Stored data:
******************************
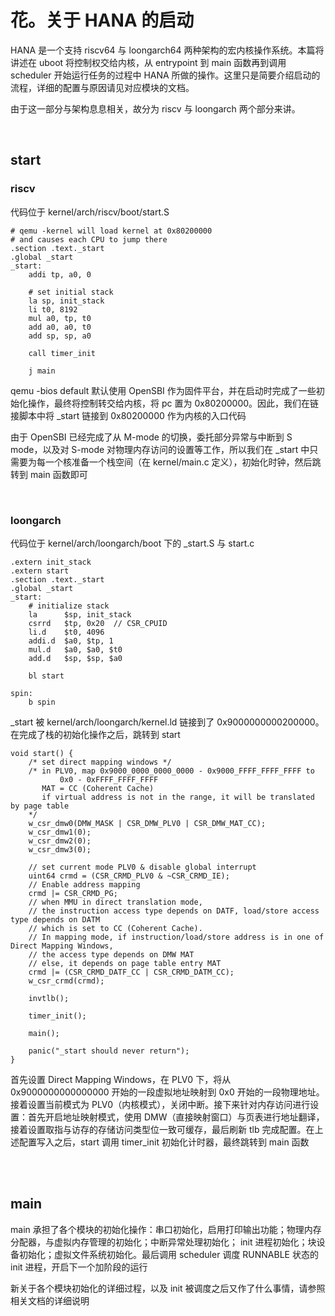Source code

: # 花。关于 HANA 的启动

HANA 是一个支持 riscv64 与 loongarch64 两种架构的宏内核操作系统。本篇将讲述在 uboot 将控制权交给内核，从 entrypoint 到 main 函数再到调用 scheduler 开始运行任务的过程中 HANA 所做的操作。这里只是简要介绍启动的流程，详细的配置与原因请见对应模块的文档。

由于这一部分与架构息息相关，故分为 riscv 与 loongarch 两个部分来讲。

<br/>

## start

### riscv

代码位于 kernel/arch/riscv/boot/start.S

```
# qemu -kernel will load kernel at 0x80200000
# and causes each CPU to jump there
.section .text._start
.global _start
_start:
    addi tp, a0, 0

    # set initial stack
    la sp, init_stack
    li t0, 8192
    mul a0, tp, t0
    add a0, a0, t0
    add sp, sp, a0

    call timer_init

    j main

```

qemu -bios default 默认使用 OpenSBI 作为固件平台，并在启动时完成了一些初始化操作，最终将控制转交给内核，将 pc 置为 0x80200000。因此，我们在链接脚本中将 _start 链接到 0x80200000 作为内核的入口代码

由于 OpenSBI 已经完成了从 M-mode 的切换，委托部分异常与中断到 S mode，以及对 S-mode 对物理内存访问的设置等工作，所以我们在 _start 中只需要为每一个核准备一个栈空间（在 kernel/main.c 定义），初始化时钟，然后跳转到 main 函数即可

<br/>

### loongarch

代码位于 kernel/arch/loongarch/boot 下的 _start.S 与 start.c

```
.extern init_stack
.extern start
.section .text._start
.global _start
_start:
    # initialize stack
    la      $sp, init_stack 
    csrrd   $tp, 0x20  // CSR_CPUID
    li.d    $t0, 4096
    addi.d  $a0, $tp, 1
    mul.d   $a0, $a0, $t0
    add.d   $sp, $sp, $a0

    bl start

spin:
    b spin
```

_start 被 kernel/arch/loongarch/kernel.ld 链接到了 0x9000000000200000。在完成了栈的初始化操作之后，跳转到 start 

```c_cpp
void start() {
    /* set direct mapping windows */
    /* in PLV0, map 0x9000_0000_0000_0000 - 0x9000_FFFF_FFFF_FFFF to
           0x0 - 0xFFFF_FFFF_FFFF 
       MAT = CC (Coherent Cache)
       if virtual address is not in the range, it will be translated by page table
    */
    w_csr_dmw0(DMW_MASK | CSR_DMW_PLV0 | CSR_DMW_MAT_CC);
    w_csr_dmw1(0);
    w_csr_dmw2(0);
    w_csr_dmw3(0);

    // set current mode PLV0 & disable global interrupt
    uint64 crmd = (CSR_CRMD_PLV0 & ~CSR_CRMD_IE);
    // Enable address mapping
    crmd |= CSR_CRMD_PG;
    // when MMU in direct translation mode, 
    // the instruction access type depends on DATF, load/store access type depends on DATM
    // which is set to CC (Coherent Cache).
    // In mapping mode, if instruction/load/store address is in one of Direct Mapping Windows,
    // the access type depends on DMW MAT
    // else, it depends on page table entry MAT
    crmd |= (CSR_CRMD_DATF_CC | CSR_CRMD_DATM_CC);
    w_csr_crmd(crmd);

    invtlb();

    timer_init();

    main();

    panic("_start should never return");
}
```

首先设置 Direct Mapping Windows，在 PLV0 下，将从 0x9000000000000000 开始的一段虚拟地址映射到 0x0 开始的一段物理地址。接着设置当前模式为 PLV0（内核模式），关闭中断。接下来针对内存访问进行设置：首先开启地址映射模式，使用 DMW（直接映射窗口）与页表进行地址翻译，接着设置取指与访存的存储访问类型位一致可缓存，最后刷新 tlb 完成配置。在上述配置写入之后，start 调用 timer_init 初始化计时器，最终跳转到 main 函数

<br/>

<br/>

## main

main 承担了各个模块的初始化操作：串口初始化，启用打印输出功能；物理内存分配器，与虚拟内存管理的初始化；中断异常处理初始化； init 进程初始化；块设备初始化；虚拟文件系统初始化。最后调用 scheduler 调度 RUNNABLE 状态的 init 进程，开启下一个加阶段的运行

新关于各个模块初始化的详细过程，以及 init 被调度之后又作了什么事情，请参照相关文档的详细说明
******************************
What you have to do: Copy the records word for word, leaving no picture in the copy.

Solution for this exercise:
Source code

: # 花。关于 HANA 的启动

HANA 是一个支持 riscv64 与 loongarch64 两种架构的宏内核操作系统。本篇将讲述在 uboot 将控制权交给内核，从 entrypoint 到 main 函数再到调用 scheduler 开始运行任务的过程中 HANA 所做的操作。这里只是简要介绍启动的流程，详细的配置与原因请见对应模块的文档。

由于这一部分与架构息息相关，故分为 riscv 与 loongarch 两个部分来讲。

<br/>

## start

### riscv

代码位于 kernel/arch/riscv/boot/start.S

```
# qemu -kernel will load kernel at 0x80200000
# and causes each CPU to jump there
.section .text._start
.global _start
_start:
    addi tp, a0, 0

    # set initial stack
    la sp, init_stack
    li t0, 8192
    mul a0, tp, t0
    add a0, a0, t0
    add sp, sp, a0

    call timer_init

    j main

```

qemu -bios default 默认使用 OpenSBI 作为固件平台，并在启动时完成了一些初始化操作，最终将控制转交给内核，将 pc 置为 0x80200000。因此，我们在链接脚本中将 _start 链接到 0x80200000 作为内核的入口代码

由于 OpenSBI 已经完成了从 M-mode 的切换，委托部分异常与中断到 S mode，以及对 S-mode 对物理内存访问的设置等工作，所以我们在 _start 中只需要为每一个核准备一个栈空间（在 kernel/main.c 定义），初始化时钟，然后跳转到 main 函数即可

<br/>

### loongarch

代码位于 kernel/arch/loongarch/boot 下的 _start.S 与 start.c

```
.extern init_stack
.extern start
.section .text._start
.global _start
_start:
    # initialize stack
    la      $sp, init_stack 
    csrrd   $tp, 0x20  // CSR_CPUID
    li.d    $t0, 4096
    addi.d  $a0, $tp, 1
    mul.d   $a0, $a0, $t0
    add.d   $sp, $sp, $a0

    bl start

spin:
    b spin
```

_start 被 kernel/arch/loongarch/kernel.ld 链接到了 0x9000000000200000。在完成了栈的初始化操作之后，跳转到 start 

```c_cpp
void start() {
    /* set direct mapping windows */
    /* in PLV0, map 0x9000_0000_0000_0000 - 0x9000_FFFF_FFFF_FFFF to
           0x0 - 0xFFFF_FFFF_FFFF 
       MAT = CC (Coherent Cache)
       if virtual address is not in the range, it will be translated by page table
    */
    w_csr_dmw0(DMW_MASK | CSR_DMW_PLV0 | CSR_DMW_MAT_CC);
    w_csr_dmw1(0);
    w_csr_dmw2(0);
    w_csr_dmw3(0);

    // set current mode PLV0 & disable global interrupt
    uint64 crmd = (CSR_CRMD_PLV0 & ~CSR_CRMD_IE);
    // Enable address mapping
    crmd |= CSR_CRMD_PG;
    // when MMU in direct translation mode, 
    // the instruction access type depends on DATF, load/store access type depends on DATM
    // which is set to CC (Coherent Cache).
    // In mapping mode, if instruction/load/store address is in one of Direct Mapping Windows,
    // the access type depends on DMW MAT
    // else, it depends on page table entry MAT
    crmd |= (CSR_CRMD_DATF_CC | CSR_CRMD_DATM_CC);
    w_csr_crmd(crmd);

    invtlb();

    timer_init();

    main();

    panic("_start should never return");
}
```

首先设置 Direct Mapping Windows，在 PLV0 下，将从 0x9000000000000000 开始的一段虚拟地址映射到 0x0 开始的一段物理地址。接着设置当前模式为 PLV0（内核模式），关闭中断。接下来针对内存访问进行设置：首先开启地址映射模式，使用 DMW（直接映射窗口）与页表进行地址翻译，接着设置取指与访存的存储访问类型位一致可缓存，最后刷新 tlb 完成配置。在上述配置写入之后，start 调用 timer_init 初始化计时器，最终跳转到 main 函数

<br/>

<br/>

## main

main 承担了各个模块的初始化操作：串口初始化，启用打印输出功能；物理内存分配器，与虚拟内存管理的初始化；中断异常处理初始化； init 进程初始化；块设备初始化；虚拟文件系统初始化。最后调用 scheduler 调度 RUNNABLE 状态的 init 进程，开启下一个加阶段的运行

新关于各个模块初始化的详细过程，以及 init 被调度之后又作了什么事情，请参照相关文档的详细说明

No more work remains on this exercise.